乳糖仍然是生产酶混合物的工业方法中最合适的底物之一；然而，它的成本变化很大，并且占酶成本价格的大约1/3或2/3。当乳糖被作为碳源使用时，酶混合物的生产方法取决于外部碳源。由于这个原因，如果诱导性碳源易于得到，则从木质纤维材料的生化转化方法获得的含碳底物的应用是重大的进展。
专利申请EP1690944A1公开了在醇发酵和乙醇分离之后得到的含水相作为诱导性碳源的用途，和用于纤维素水解微生物培养物的生长和酶的生产。蒸馏塔底部得到的残留物被称为“淤泥”。将其过滤并将可溶生部分用于生产纤维素酶。
专利申请WO09026716A1描述了由包含来自纤维素酶生产的诱导糖的含碳底物开始，从里氏木霉生产酶混合物。该申请公开了以重量计3％的诱导糖足够诱导纤维素酶的生产。所描述的诱导糖是可能通过纤维素水解产生的单糖、双糖和寡糖。

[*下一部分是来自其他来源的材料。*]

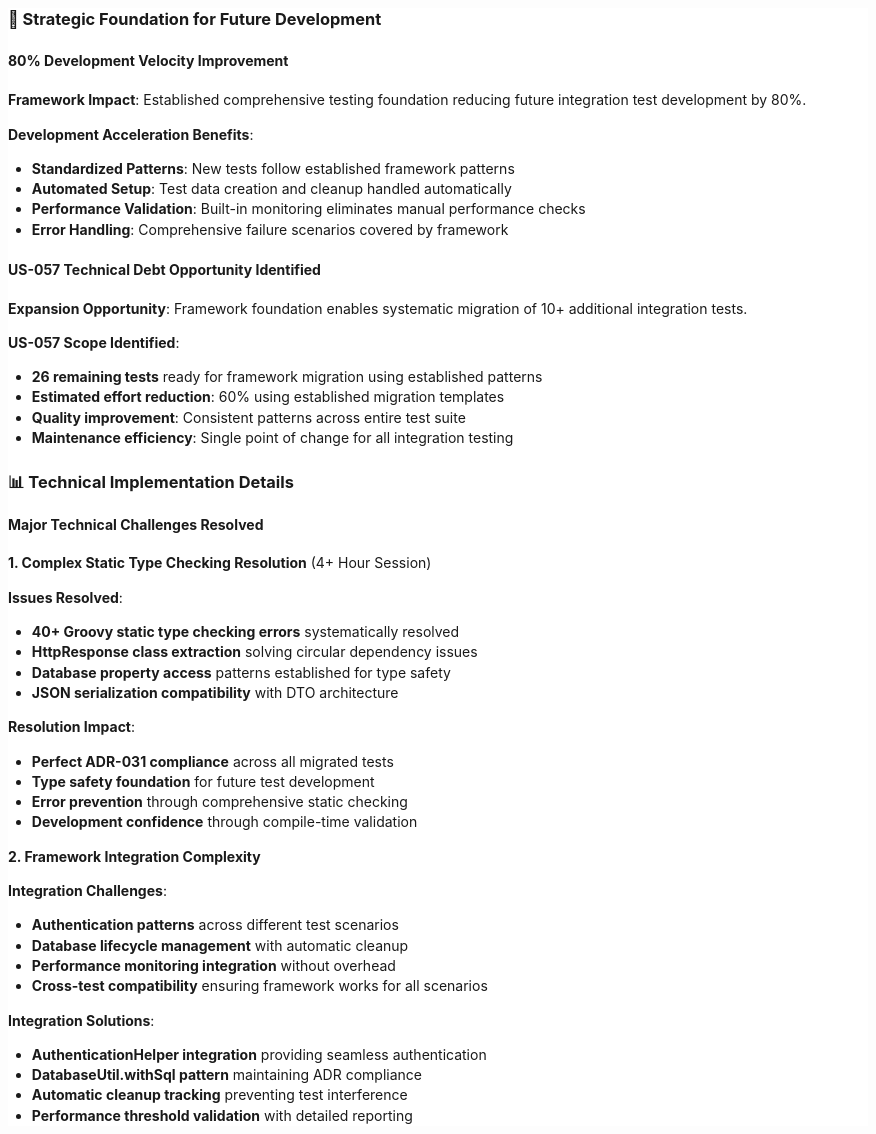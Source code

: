 ### **🚀 Strategic Foundation for Future Development**

#### **80% Development Velocity Improvement**

**Framework Impact**: Established comprehensive testing foundation reducing future integration test development by 80%.

**Development Acceleration Benefits**:
- **Standardized Patterns**: New tests follow established framework patterns
- **Automated Setup**: Test data creation and cleanup handled automatically
- **Performance Validation**: Built-in monitoring eliminates manual performance checks
- **Error Handling**: Comprehensive failure scenarios covered by framework

#### **US-057 Technical Debt Opportunity Identified**

**Expansion Opportunity**: Framework foundation enables systematic migration of 10+ additional integration tests.

**US-057 Scope Identified**:
- **26 remaining tests** ready for framework migration using established patterns
- **Estimated effort reduction**: 60% using established migration templates
- **Quality improvement**: Consistent patterns across entire test suite
- **Maintenance efficiency**: Single point of change for all integration testing

### **📊 Technical Implementation Details**

#### **Major Technical Challenges Resolved**

**1. Complex Static Type Checking Resolution** (4+ Hour Session)

**Issues Resolved**:
- **40+ Groovy static type checking errors** systematically resolved
- **HttpResponse class extraction** solving circular dependency issues
- **Database property access** patterns established for type safety
- **JSON serialization compatibility** with DTO architecture

**Resolution Impact**:
- **Perfect ADR-031 compliance** across all migrated tests
- **Type safety foundation** for future test development
- **Error prevention** through comprehensive static checking
- **Development confidence** through compile-time validation

**2. Framework Integration Complexity**

**Integration Challenges**:
- **Authentication patterns** across different test scenarios
- **Database lifecycle management** with automatic cleanup
- **Performance monitoring integration** without overhead
- **Cross-test compatibility** ensuring framework works for all scenarios

**Integration Solutions**:
- **AuthenticationHelper integration** providing seamless authentication
- **DatabaseUtil.withSql pattern** maintaining ADR compliance
- **Automatic cleanup tracking** preventing test interference
- **Performance threshold validation** with detailed reporting
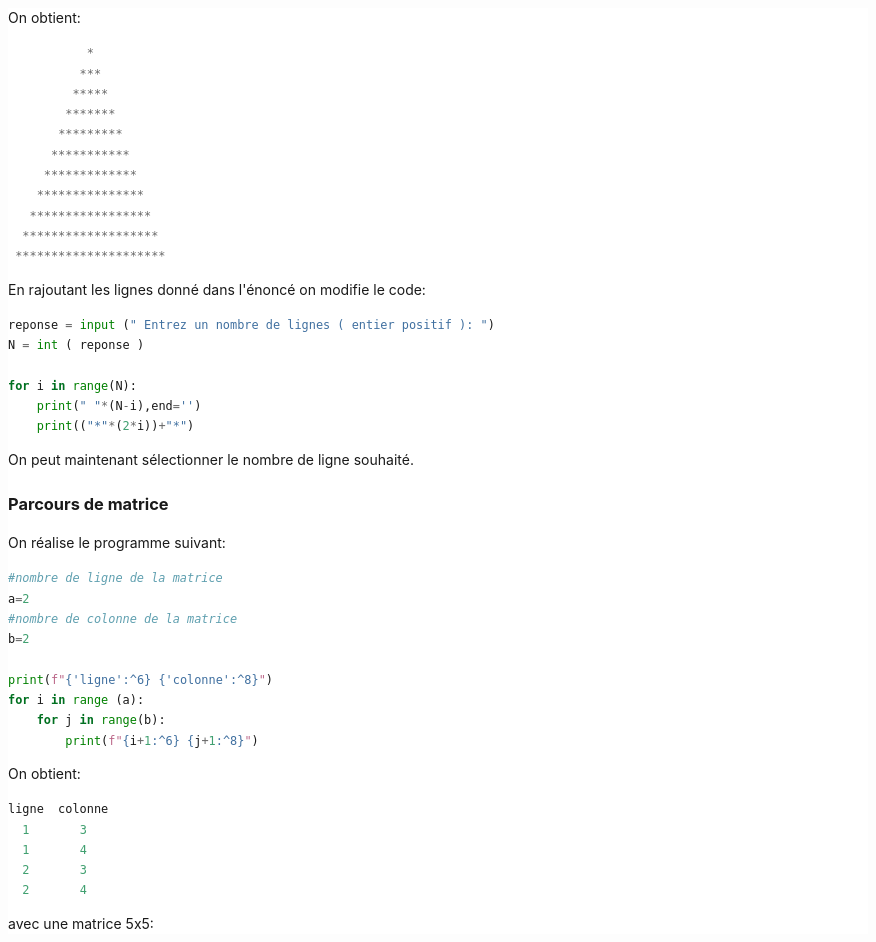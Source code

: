 On obtient:
```py
           *
          ***
         *****
        *******
       *********
      ***********
     *************
    ***************
   *****************
  *******************
 *********************
```

En rajoutant les lignes donné dans l'énoncé on modifie le code:

```py
reponse = input (" Entrez un nombre de lignes ( entier positif ): ")
N = int ( reponse )

for i in range(N):
    print(" "*(N-i),end='')
    print(("*"*(2*i))+"*")
```

On peut maintenant sélectionner le nombre de ligne souhaité.

### Parcours de matrice

On réalise le programme suivant:

```py
#nombre de ligne de la matrice
a=2
#nombre de colonne de la matrice
b=2

print(f"{'ligne':^6} {'colonne':^8}")
for i in range (a):
    for j in range(b):
        print(f"{i+1:^6} {j+1:^8}")
```

On obtient:

```py
ligne  colonne
  1       3
  1       4
  2       3
  2       4
```

avec une matrice 5x5:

专利申请WO11028554公开了经过酸处理的生物质用于培养用于生产纤维素酶的微生物的用途，以及从半纤维素水解得到的固体残留物的用途。该固体残留物已经过木质素提取步骤而不含木质素级分。该脱木质素固体残留物从微生物生长阶段开始使用，由于直到酶生产开始之前培养基的高粘性，这诱导了操作上的困难。
已知木质素，特别是组成木质素的酚化合物，对酶具有抑制作用(参见“Inhibition of enzymatic cellulolysis by phenolic compounds，Tejirian and Xu，Enzyme and Microbial Technology vol.48(3)pp.239-247，Mars2011”)。
专利US3972775公开了从由水解物和纤维素诱导剂(例如粉碎的纤维素饲料)得到的糖液生产纤维素水解微生物和酶。所述饲料和纤维素诱导剂是纤维素废料，并且因此不含木质素。
专利GB1489145公开了纤维素水解微生物的培养和从纤维素残留物生产酶，所述残留物得自纯纤维素材料或纤维素废料。因此，它们不是直接得自木质纤维材料的转化方法。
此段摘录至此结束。